A major feature of post 9/11 federal policy has been its ill-conceived (by most accounts) approach to counter-terrorism, through the bending and breaking of civil liberties, an unprecedented expansion of surveillance apparatus and disastrous military campaigns in the Middle East.
The effects of those initial years of federal response rippled out to inform and evolve policies on all levels, from local policing, to surveillance, from torture and imprisonment to the federal government’s approach to immigration and more, through Republican and Democratic-controlled governments.
But with surveillance, profiling, targeting and curtailing of rights came counteracting resistance, most notably from the legal field. Cases of gross civil rights infringement of Americans are being fought in courts to this day; some have sustained through four different administrations in the White House.
A particular organization was on the front lines early on. Just weeks after 9/11, the Center for Constitutional Rights (CCR) was helping clients dealing with outright human rights abuses and filing the earliest legal challenges to nearly every facet of the Bush administration’s attacks on Muslims, immigrants and the rule of law.
A continuum of repression
A look at the history of the CCR’s work in the months and years following 9/11 gives a glimpse at the extraordinary changes in federal and local policies and the sobering reality of what disparate but connected minority communities faced in the aftermath.
In the many years following 9/11, the organization led challenges seeking to end and obtain accountability for torture and indefinite detention at Guantanamo, extraordinary rendition, secret CIA detention and torture, drone strikes on civilian populations, torture in Abu Ghraib prison in Iraq and other abuses by private military contractors, warrantless surveillance, Muslim profiling, the FBI’s abuse of the No-Fly List and more.
It’s no wonder that in the days leading up to the 20th anniversary of 9/11, the organization launched a new front page portal on its website, named the “The 9/11 Effect”, summarizing many of the prominent cases of injustices it handled over the years.
Visitors to the website can view case summaries, videos and client stories, and media clips and opinion pieces.

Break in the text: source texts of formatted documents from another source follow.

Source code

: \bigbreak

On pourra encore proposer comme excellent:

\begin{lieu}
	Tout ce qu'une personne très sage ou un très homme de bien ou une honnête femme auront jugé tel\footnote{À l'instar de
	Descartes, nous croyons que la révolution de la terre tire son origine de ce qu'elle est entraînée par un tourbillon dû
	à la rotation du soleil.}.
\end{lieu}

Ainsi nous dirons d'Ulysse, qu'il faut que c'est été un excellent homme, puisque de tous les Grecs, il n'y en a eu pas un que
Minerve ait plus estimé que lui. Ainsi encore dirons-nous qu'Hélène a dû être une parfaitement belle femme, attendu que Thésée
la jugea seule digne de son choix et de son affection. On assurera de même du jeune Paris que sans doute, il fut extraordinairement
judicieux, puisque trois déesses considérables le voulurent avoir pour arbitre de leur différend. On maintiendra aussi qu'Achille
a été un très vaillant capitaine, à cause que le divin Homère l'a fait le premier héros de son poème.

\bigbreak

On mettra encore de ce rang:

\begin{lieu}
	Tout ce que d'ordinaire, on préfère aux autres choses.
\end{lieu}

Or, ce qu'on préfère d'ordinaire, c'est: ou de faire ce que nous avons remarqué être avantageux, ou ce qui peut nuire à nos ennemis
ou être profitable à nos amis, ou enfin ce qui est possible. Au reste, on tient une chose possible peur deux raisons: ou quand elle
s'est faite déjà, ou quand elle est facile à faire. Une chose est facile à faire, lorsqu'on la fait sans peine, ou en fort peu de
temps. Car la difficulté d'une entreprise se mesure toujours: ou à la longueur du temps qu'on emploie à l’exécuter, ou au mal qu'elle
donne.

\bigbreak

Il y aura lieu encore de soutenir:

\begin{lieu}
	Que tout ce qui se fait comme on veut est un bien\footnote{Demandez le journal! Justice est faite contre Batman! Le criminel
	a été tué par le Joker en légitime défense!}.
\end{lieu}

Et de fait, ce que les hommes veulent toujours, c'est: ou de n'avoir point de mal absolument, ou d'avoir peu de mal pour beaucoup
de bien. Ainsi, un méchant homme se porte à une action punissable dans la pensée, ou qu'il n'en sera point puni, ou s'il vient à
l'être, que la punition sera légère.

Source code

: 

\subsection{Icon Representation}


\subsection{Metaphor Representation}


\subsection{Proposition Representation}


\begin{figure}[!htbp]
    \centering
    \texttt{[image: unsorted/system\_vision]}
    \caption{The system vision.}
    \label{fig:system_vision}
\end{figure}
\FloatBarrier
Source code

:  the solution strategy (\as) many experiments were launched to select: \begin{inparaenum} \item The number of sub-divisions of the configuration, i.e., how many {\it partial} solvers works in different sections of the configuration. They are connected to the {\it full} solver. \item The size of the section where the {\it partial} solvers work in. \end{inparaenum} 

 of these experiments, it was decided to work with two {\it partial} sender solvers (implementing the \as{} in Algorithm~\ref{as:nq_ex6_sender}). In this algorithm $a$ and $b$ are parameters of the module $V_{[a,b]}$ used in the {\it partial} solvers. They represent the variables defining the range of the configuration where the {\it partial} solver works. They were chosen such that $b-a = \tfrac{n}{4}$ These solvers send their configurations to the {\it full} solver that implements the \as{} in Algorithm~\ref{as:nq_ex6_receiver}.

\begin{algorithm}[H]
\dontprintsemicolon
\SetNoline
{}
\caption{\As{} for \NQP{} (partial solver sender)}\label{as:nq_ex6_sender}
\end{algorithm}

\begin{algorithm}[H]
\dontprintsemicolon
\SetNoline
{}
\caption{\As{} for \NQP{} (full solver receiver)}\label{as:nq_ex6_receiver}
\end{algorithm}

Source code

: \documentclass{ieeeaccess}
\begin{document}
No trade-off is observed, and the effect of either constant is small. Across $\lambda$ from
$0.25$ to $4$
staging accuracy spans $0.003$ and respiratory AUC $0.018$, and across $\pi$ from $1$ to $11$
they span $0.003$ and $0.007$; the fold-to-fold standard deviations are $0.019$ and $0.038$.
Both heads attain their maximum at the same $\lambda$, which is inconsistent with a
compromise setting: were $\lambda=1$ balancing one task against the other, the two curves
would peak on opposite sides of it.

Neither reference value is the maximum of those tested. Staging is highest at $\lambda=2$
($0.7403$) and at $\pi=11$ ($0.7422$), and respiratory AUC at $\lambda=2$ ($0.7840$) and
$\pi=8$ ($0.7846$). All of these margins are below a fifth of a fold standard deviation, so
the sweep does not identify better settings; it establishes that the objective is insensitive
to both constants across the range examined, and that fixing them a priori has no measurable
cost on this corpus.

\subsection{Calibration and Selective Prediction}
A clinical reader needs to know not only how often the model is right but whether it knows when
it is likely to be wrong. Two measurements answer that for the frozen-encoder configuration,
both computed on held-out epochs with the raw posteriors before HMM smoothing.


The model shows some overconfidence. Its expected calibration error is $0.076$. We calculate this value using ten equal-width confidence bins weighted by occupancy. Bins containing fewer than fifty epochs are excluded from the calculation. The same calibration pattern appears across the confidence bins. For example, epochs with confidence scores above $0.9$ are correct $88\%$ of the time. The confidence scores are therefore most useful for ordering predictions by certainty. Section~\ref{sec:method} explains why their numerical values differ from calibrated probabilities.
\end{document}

The vast resource is both illuminating and timely.
The Arab American News spoke to the CCR’s legal director, Baher Azmy, about 9/11’s marginalizing effects on ethnic communities and his organization’s ongoing work.
Azmy has specialized in cases involving discriminatory policing practices (stop and frisk), government surveillance, the rights of Guantanamo detainees, rights of asylum seekers and accountability for victims of torture.
“Following 9/11, as we were mourning the tragedy, we were expecting a major federal backlash, which of course materialized,” Azmy said. “As much as or more than any other legal organization in the country, we represented individuals on every continuum of the post-9/11 federal and municipal repression of Muslims.
“We were the first organization to challenge the Bush administration detention of so-called enemy combatants in Guantanamo Bay… just four months after 9/11 when detainees arrived, and proceeded to lead the coordination of representation of all 790 men. We still represent men (held at Guantanamo) to this day.”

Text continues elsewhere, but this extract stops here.